La justice américaine continue “sa lutte contre les corrompus”. En avril, Tareck El Aissami a été accusé par un tribunal fédéral à New York d’avoir violé les sanctions imposées deux ans plus tôt. Il lui est notamment reproché d’avoir eu recours à des jets privés appartenant à des sociétés américaines pour voyager en Russie, en Turquie et en République Dominicaine.

Dans le même temps, le ministre vénézuélien des Affaires étrangères, Jorge Arreaza, a également été mis au ban du système financier international par le Trésor américain. Il est accusé de “transférer et de cacher les recettes de la corruption en essayant d’exploiter le système financier américain et son marché immobilier”.

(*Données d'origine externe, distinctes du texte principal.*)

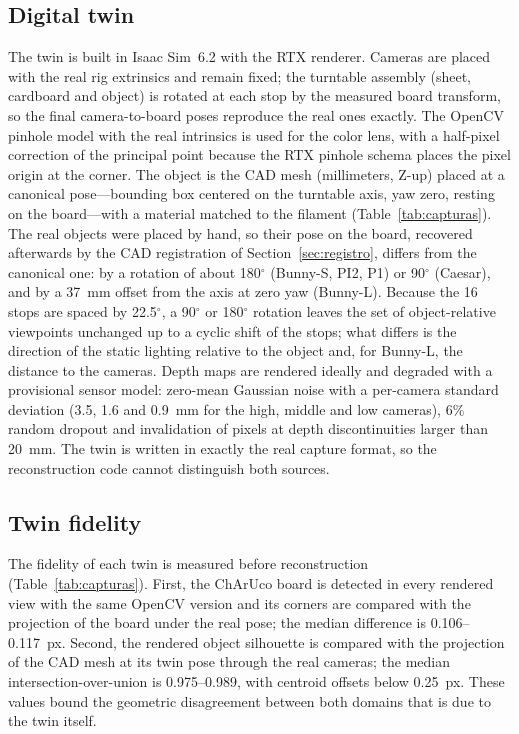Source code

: \documentclass[journal]{IEEEtran}
\begin{document}
\subsection{Digital twin}
The twin is built in Isaac Sim~6.2 with the RTX renderer. Cameras are placed with the real rig extrinsics
and remain fixed; the turntable assembly (sheet, cardboard and object) is rotated at each stop by the
measured board transform, so the final camera-to-board poses reproduce the real ones exactly. The OpenCV
pinhole model with the real intrinsics is used for the color lens, with a half-pixel correction of the
principal point because the RTX pinhole schema places the pixel origin at the corner. The object is the CAD
mesh (millimeters, Z-up) placed at a canonical pose---bounding box centered on the turntable axis, yaw
zero, resting on the board---with a material matched to the filament (Table~\ref{tab:capturas}). The real
objects were placed by hand, so their pose on the board, recovered afterwards by the CAD registration of
Section~\ref{sec:registro}, differs from the canonical one: by a rotation of about 180$^\circ$ (Bunny-S,
PI2, P1) or 90$^\circ$ (Caesar), and by a 37~mm offset from the axis at zero yaw (Bunny-L). Because the
16 stops are spaced by 22.5$^\circ$, a 90$^\circ$ or 180$^\circ$ rotation leaves the set of object-relative
viewpoints unchanged up to a cyclic shift of the stops; what differs is the direction of the static
lighting relative to the object and, for Bunny-L, the distance to the cameras. Depth maps are rendered ideally and degraded with a provisional
sensor model: zero-mean Gaussian noise with a per-camera standard deviation (3.5, 1.6 and 0.9~mm for the
high, middle and low cameras), 6\% random dropout and invalidation of pixels at depth discontinuities larger
than 20~mm. The twin is written in exactly the real capture format, so the reconstruction code cannot
distinguish both sources.

\subsection{Twin fidelity}
The fidelity of each twin is measured before reconstruction (Table~\ref{tab:capturas}). First, the ChArUco
board is detected in every rendered view with the same OpenCV version and its corners are compared with
the projection of the board under the real pose; the median difference is 0.106--0.117~px. Second, the
rendered object silhouette is compared with the projection of the CAD mesh at its twin pose through the
real cameras; the median
intersection-over-union is 0.975--0.989, with centroid offsets below 0.25~px. These values bound the
geometric disagreement between both domains that is due to the twin itself.
\end{document}
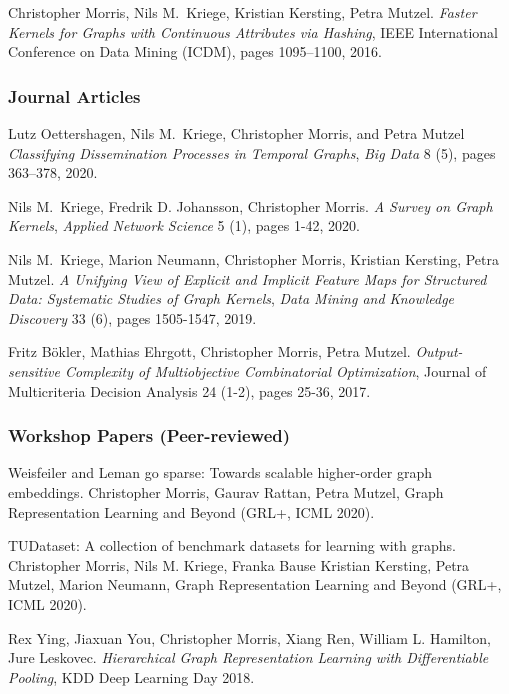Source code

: \documentclass[11pt, a4paper]{scrartcl}
\begin{document}
\begin{thebibliography}{5}
    Christopher Morris, Nils M.~Kriege, Kristian Kersting, Petra Mutzel.
	\emph{Faster Kernels for Graphs with Continuous Attributes via Hashing},
	IEEE International Conference on Data Mining (ICDM), pages 1095--1100, 2016.
	
\subsubsection*{Journal Articles}

Lutz Oettershagen, Nils M.~Kriege, Christopher Morris, and Petra Mutzel
\emph{Classifying Dissemination Processes in Temporal Graphs},
\emph{Big Data} 8 (5), pages 363--378, 2020.

Nils M.~Kriege,  Fredrik D. Johansson, Christopher Morris.
\emph{A Survey on Graph Kernels},
\emph{Applied Network Science} 5 (1), pages 1-42, 2020.

Nils M.~Kriege,  Marion Neumann, Christopher Morris, Kristian Kersting, Petra Mutzel.
\emph{A Unifying View of Explicit and Implicit Feature Maps for Structured Data: Systematic Studies of Graph Kernels},
\emph{Data Mining and Knowledge Discovery} 33 (6), pages 1505-1547, 2019.

Fritz B\"okler, Mathias Ehrgott, Christopher Morris, Petra Mutzel.
\emph{Output-sensitive Complexity of Multiobjective Combinatorial Optimization},
Journal of Multicriteria Decision Analysis 24 (1-2), pages 25-36, 2017.

\subsubsection*{Workshop Papers (Peer-reviewed)}

Weisfeiler and Leman go sparse: Towards scalable higher-order graph embeddings.
Christopher Morris, Gaurav Rattan, Petra Mutzel,
Graph Representation Learning and Beyond (GRL+, ICML 2020).

TUDataset: A collection of benchmark datasets for learning with graphs.
Christopher Morris, Nils M. Kriege, Franka Bause Kristian Kersting, Petra Mutzel, Marion Neumann,
Graph Representation Learning and Beyond (GRL+, ICML 2020).

Rex Ying, Jiaxuan You, Christopher Morris, Xiang Ren, William L. Hamilton, Jure Leskovec.
\emph{Hierarchical Graph Representation Learning with Differentiable Pooling},
KDD Deep Learning Day 2018.


\end{thebibliography}
\end{document}
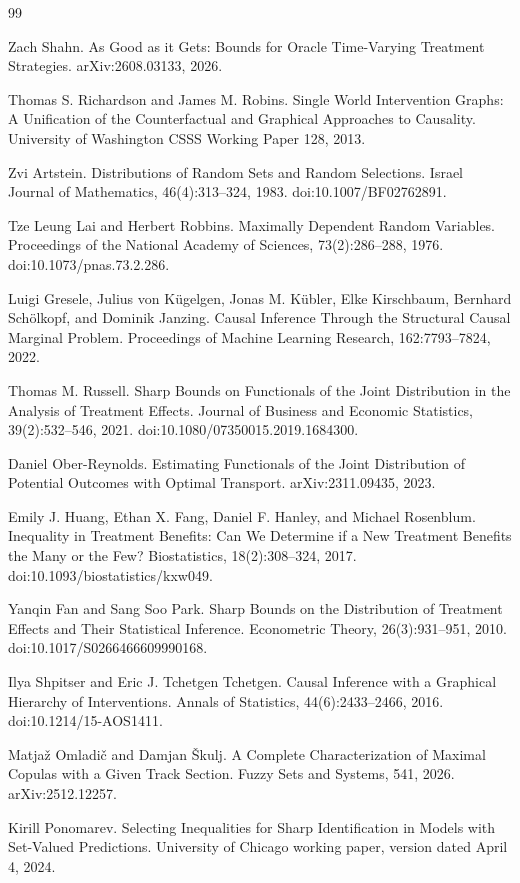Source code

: \documentclass{article}
\begin{document}
\begin{thebibliography}{99}

   Zach Shahn. As Good as it Gets: Bounds for Oracle Time-Varying Treatment Strategies. arXiv:2608.03133, 2026.

   Thomas S. Richardson and James M. Robins. Single World Intervention Graphs: A Unification of the Counterfactual and Graphical Approaches to Causality. University of Washington CSSS Working Paper 128, 2013.

   Zvi Artstein. Distributions of Random Sets and Random Selections. Israel Journal of Mathematics, 46(4):313--324, 1983. doi:10.1007/BF02762891.

   Tze Leung Lai and Herbert Robbins. Maximally Dependent Random Variables. Proceedings of the National Academy of Sciences, 73(2):286--288, 1976. doi:10.1073/pnas.73.2.286.

   Luigi Gresele, Julius von Kügelgen, Jonas M. Kübler, Elke Kirschbaum, Bernhard Schölkopf, and Dominik Janzing. Causal Inference Through the Structural Causal Marginal Problem. Proceedings of Machine Learning Research, 162:7793--7824, 2022.

   Thomas M. Russell. Sharp Bounds on Functionals of the Joint Distribution in the Analysis of Treatment Effects. Journal of Business and Economic Statistics, 39(2):532--546, 2021. doi:10.1080/07350015.2019.1684300.

   Daniel Ober-Reynolds. Estimating Functionals of the Joint Distribution of Potential Outcomes with Optimal Transport. arXiv:2311.09435, 2023.

   Emily J. Huang, Ethan X. Fang, Daniel F. Hanley, and Michael Rosenblum. Inequality in Treatment Benefits: Can We Determine if a New Treatment Benefits the Many or the Few? Biostatistics, 18(2):308--324, 2017. doi:10.1093/biostatistics/kxw049.

   Yanqin Fan and Sang Soo Park. Sharp Bounds on the Distribution of Treatment Effects and Their Statistical Inference. Econometric Theory, 26(3):931--951, 2010. doi:10.1017/S0266466609990168.

   Ilya Shpitser and Eric J. Tchetgen Tchetgen. Causal Inference with a Graphical Hierarchy of Interventions. Annals of Statistics, 44(6):2433--2466, 2016. doi:10.1214/15-AOS1411.

   Matjaž Omladič and Damjan Škulj. A Complete Characterization of Maximal Copulas with a Given Track Section. Fuzzy Sets and Systems, 541, 2026. arXiv:2512.12257.

   Kirill Ponomarev. Selecting Inequalities for Sharp Identification in Models with Set-Valued Predictions. University of Chicago working paper, version dated April 4, 2024.

\end{thebibliography}
\end{document}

L’action judiciaire des États-Unis contre les hauts gradés de Maduro marque “une contre-offensive américaine colossale”, estime Janette Habel, enseignante à l’Institut des hautes études de l’Amérique latine à Paris III, à France 24 . Après le soulèvement manqué de Juan Guaido début mai, “Washington va jusqu’au bout dans sa tentative de renverser le clan Maduro en engageant des poursuites”.

Les réserves pétrolières du Venezuela en ligne de mire

Avec son économie en ruine et son peuple affamé, le Venezuela est en proie à une lutte acharnée pour le contrôle du pays entre le président contesté Nicolas Maduro et le président autoproclamé Juan Guaido, soutenu par des dizaines de pays y compris les États-Unis.

Pour Janette Habel, Washington veut tout faire pour reprendre le contrôle sur ce pays qui dispose de réserves de pétrole parmi les plus importantes au monde. “Malgré sa proximité avec le Venezuela, l’influence de Washington est en net déclin alors que la Chine a la mainmise sur le pétrole vénézuélien et la Russie fournit une aide financière et militaire”, ajoute-t-elle.

Alors que les relations diplomatiques entre le Venezuela et les États-Unis sont rompues depuis janvier, Washington n’évoque pas de demande d’extradition. Mais la justice américaine maintient la pression : elle assure qu’à partir de maintenant, Tareck El Aissami devra “réfléchir à deux fois avant de quitter le Venezuela”.